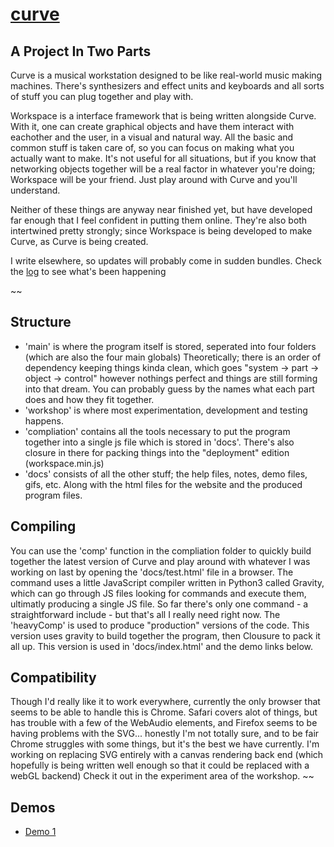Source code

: # [curve](http://metasophiea.com/curve)

## A Project In Two Parts
Curve is a musical workstation designed to be like real-world music making machines. There's synthesizers and effect units and keyboards and all sorts of stuff you can plug together and play with. 

Workspace is a interface framework that is being written alongside Curve. With it, one can create graphical objects and have them interact with eachother and the user, in a visual and natural way. All the basic and common stuff is taken care of, so you can focus on making what you actually want to make. It's not useful for all situations, but if you know that networking objects together will be a real factor in whatever you're doing; Workspace will be your friend. Just play around with Curve and you'll understand.

Neither of these things are anyway near finished yet, but have developed far enough that I feel confident in putting them online. They're also both intertwined pretty strongly; since Workspace is being developed to make Curve, as Curve is being created.

I write elsewhere, so updates will probably come in sudden bundles. Check the [log](docs/notes/log) to see what's been happening

~~
## Structure
- 'main' is where the program itself is stored, seperated into four folders (which are also the four main globals) Theoretically; there is an order of dependency keeping things kinda clean, which goes "system -> part -> object -> control" however nothings perfect and things are still forming into that dream. You can probably guess by the names what each part does and how they fit together.
- 'workshop' is where most experimentation, development and testing happens.
- 'compliation' contains all the tools necessary to put the program together into a single js file which is stored in 'docs'. There's also closure in there for packing things into the "deployment" edition (workspace.min.js)
- 'docs' consists of all the other stuff; the help files, notes, demo files, gifs, etc. Along with the html files for the website and the produced program files.

## Compiling
You can use the 'comp' function in the compliation folder to quickly build together the latest version of Curve and play around with whatever I was working on last by opening the 'docs/test.html' file in a browser.
The command uses a little JavaScript compiler written in Python3 called Gravity, which can go through JS files looking for commands and execute them, ultimatly producing a single JS file. So far there's only one command - a straightforward include - but that's all I really need right now. The 'heavyComp' is used to produce "production" versions of the code. This version uses gravity to build together the program, then Clousure to pack it all up. This version is used in 'docs/index.html' and the demo links below.

## Compatibility
Though I'd really like it to work everywhere, currently the only browser that seems to be able to handle this is Chrome. Safari covers alot of things, but has trouble with a few of the WebAudio elements, and Firefox seems to be having problems with the SVG... honestly I'm not totally sure, and to be fair Chrome struggles with some things, but it's the best we have currently. I'm working on replacing SVG entirely with a canvas rendering back end (which hopefully is being written well enough so that it could be replaced with a webGL backend) Check it out in the experiment area of the workshop.
~~

## Demos
- [Demo 1](https://curve.metasophiea.com?demo=1) 
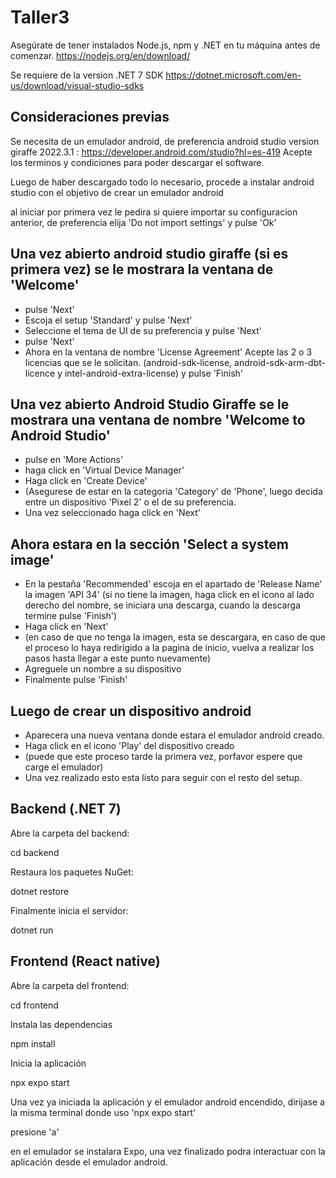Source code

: # Taller3

Asegúrate de tener instalados Node.js, npm y .NET en tu máquina antes de comenzar. https://nodejs.org/en/download/

Se requiere de la version .NET 7 SDK https://dotnet.microsoft.com/en-us/download/visual-studio-sdks

## Consideraciones previas

Se necesita de un emulador android, de preferencia android studio version giraffe 2022.3.1 : https://developer.android.com/studio?hl=es-419
Acepte los terminos y condiciones para poder descargar el software.

Luego de haber descargado todo lo necesario, procede a instalar android studio con el objetivo de crear un emulador android

al iniciar por primera vez le pedira si quiere importar su configuracion anterior, de preferencia elija 'Do not import settings' y pulse 'Ok'

Una vez abierto android studio giraffe (si es primera vez) se le mostrara la ventana de 'Welcome'
-
- pulse 'Next'
- Escoja el setup 'Standard' y pulse 'Next'
- Seleccione el tema de UI de su preferencia y pulse 'Next'
- pulse 'Next'
- Ahora en la ventana de nombre 'License Agreement' Acepte las 2 o 3 licencias que se le solicitan. (android-sdk-license, android-sdk-arm-dbt-licence y intel-android-extra-license) y pulse 'Finish'


Una vez abierto Android Studio Giraffe se le mostrara una ventana de nombre 'Welcome to Android Studio'
-
- pulse en 'More Actions'
- haga click en 'Virtual Device Manager'
- Haga click en 'Create Device'
- (Asegurese de estar en la categoria 'Category' de 'Phone', luego decida entre un dispositivo 'Pixel 2' o el de su preferencia.
- Una vez seleccionado haga click en 'Next'

Ahora estara en la sección 'Select a system image'
-
- En la pestaña 'Recommended' escoja en el apartado de 'Release Name' la imagen 'API 34' (si no tiene la imagen, haga click en el icono al lado derecho del nombre, se iniciara una descarga, cuando la descarga termine pulse 'Finish')
- Haga click en 'Next'
- (en caso de que no tenga la imagen, esta se descargara, en caso de que el proceso lo haya redirigido a la pagina de inicio, vuelva a realizar los pasos hasta llegar a este punto nuevamente)
- Agreguele un nombre a su dispositivo
- Finalmente pulse 'Finish'

Luego de crear un dispositivo android
-
- Aparecera una nueva ventana donde estara el emulador android creado.
- Haga click en el icono 'Play' del dispositivo creado
- (puede que este proceso tarde la primera vez, porfavor espere que carge el emulador)
- Una vez realizado esto esta listo para seguir con el resto del setup.




## Backend (.NET 7)
Abre la carpeta del backend:

cd backend

Restaura los paquetes NuGet:

dotnet restore

Finalmente inicia el servidor:

dotnet run

## Frontend (React native)

Abre la carpeta del frontend:

cd frontend

Instala las dependencias

npm install

Inicia la aplicación

npx expo start

Una vez ya iniciada la aplicación y el emulador android encendido, dirijase a la misma terminal donde uso 'npx expo start'

presione 'a'

en el emulador se instalara Expo, una vez finalizado podra interactuar con la aplicación desde el emulador android.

# # # # # # #

**TASK BRIEF:** Could you retype exactly the lines from the one containing "Restaura los paquetes" through the final line of the data above, and no others?

**FINISHED EXERCISE:**
Restaura los paquetes NuGet:

dotnet restore

Finalmente inicia el servidor:

dotnet run

## Frontend (React native)

Abre la carpeta del frontend:

cd frontend

Instala las dependencias

npm install

Inicia la aplicación

npx expo start

Una vez ya iniciada la aplicación y el emulador android encendido, dirijase a la misma terminal donde uso 'npx expo start'

presione 'a'

en el emulador se instalara Expo, una vez finalizado podra interactuar con la aplicación desde el emulador android.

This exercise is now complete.